> [The task]: Return only the line containing "ラウル少年がぶんぶんと首を振る。" and each line after it, exactly as written, through the end of the records.

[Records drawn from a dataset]
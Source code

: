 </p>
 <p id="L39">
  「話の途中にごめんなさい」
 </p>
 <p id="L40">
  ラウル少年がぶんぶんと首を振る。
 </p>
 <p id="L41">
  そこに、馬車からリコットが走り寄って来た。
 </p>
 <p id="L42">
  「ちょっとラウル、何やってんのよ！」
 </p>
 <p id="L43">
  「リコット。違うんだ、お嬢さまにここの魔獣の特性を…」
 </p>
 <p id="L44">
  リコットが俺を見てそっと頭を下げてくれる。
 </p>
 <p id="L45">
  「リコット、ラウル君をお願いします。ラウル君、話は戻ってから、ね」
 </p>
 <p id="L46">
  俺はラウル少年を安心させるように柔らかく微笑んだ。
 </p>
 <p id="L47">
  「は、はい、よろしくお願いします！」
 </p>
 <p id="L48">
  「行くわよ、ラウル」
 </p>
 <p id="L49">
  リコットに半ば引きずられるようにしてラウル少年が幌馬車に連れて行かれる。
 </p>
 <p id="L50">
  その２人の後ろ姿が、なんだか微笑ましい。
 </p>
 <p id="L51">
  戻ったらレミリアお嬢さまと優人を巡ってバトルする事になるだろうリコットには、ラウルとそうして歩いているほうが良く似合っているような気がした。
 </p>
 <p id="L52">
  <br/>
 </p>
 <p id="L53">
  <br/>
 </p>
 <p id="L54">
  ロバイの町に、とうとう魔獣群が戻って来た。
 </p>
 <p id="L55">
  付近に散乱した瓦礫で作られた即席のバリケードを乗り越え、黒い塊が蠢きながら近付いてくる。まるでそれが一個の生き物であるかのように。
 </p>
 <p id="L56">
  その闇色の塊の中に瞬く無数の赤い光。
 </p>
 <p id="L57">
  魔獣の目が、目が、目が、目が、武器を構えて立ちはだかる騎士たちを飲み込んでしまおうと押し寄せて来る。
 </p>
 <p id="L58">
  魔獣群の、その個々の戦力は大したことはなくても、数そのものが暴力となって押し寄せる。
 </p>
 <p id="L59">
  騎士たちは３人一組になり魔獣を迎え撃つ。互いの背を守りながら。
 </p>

> [Answer box]:
  ラウル少年がぶんぶんと首を振る。
 </p>
 <p id="L41">
  そこに、馬車からリコットが走り寄って来た。
 </p>
 <p id="L42">
  「ちょっとラウル、何やってんのよ！」
 </p>
 <p id="L43">
  「リコット。違うんだ、お嬢さまにここの魔獣の特性を…」
 </p>
 <p id="L44">
  リコットが俺を見てそっと頭を下げてくれる。
 </p>
 <p id="L45">
  「リコット、ラウル君をお願いします。ラウル君、話は戻ってから、ね」
 </p>
 <p id="L46">
  俺はラウル少年を安心させるように柔らかく微笑んだ。
 </p>
 <p id="L47">
  「は、はい、よろしくお願いします！」
 </p>
 <p id="L48">
  「行くわよ、ラウル」
 </p>
 <p id="L49">
  リコットに半ば引きずられるようにしてラウル少年が幌馬車に連れて行かれる。
 </p>
 <p id="L50">
  その２人の後ろ姿が、なんだか微笑ましい。
 </p>
 <p id="L51">
  戻ったらレミリアお嬢さまと優人を巡ってバトルする事になるだろうリコットには、ラウルとそうして歩いているほうが良く似合っているような気がした。
 </p>
 <p id="L52">
  <br/>
 </p>
 <p id="L53">
  <br/>
 </p>
 <p id="L54">
  ロバイの町に、とうとう魔獣群が戻って来た。
 </p>
 <p id="L55">
  付近に散乱した瓦礫で作られた即席のバリケードを乗り越え、黒い塊が蠢きながら近付いてくる。まるでそれが一個の生き物であるかのように。
 </p>
 <p id="L56">
  その闇色の塊の中に瞬く無数の赤い光。
 </p>
 <p id="L57">
  魔獣の目が、目が、目が、目が、武器を構えて立ちはだかる騎士たちを飲み込んでしまおうと押し寄せて来る。
 </p>
 <p id="L58">
  魔獣群の、その個々の戦力は大したことはなくても、数そのものが暴力となって押し寄せる。
 </p>
 <p id="L59">
  騎士たちは３人一組になり魔獣を迎え撃つ。互いの背を守りながら。
 </p>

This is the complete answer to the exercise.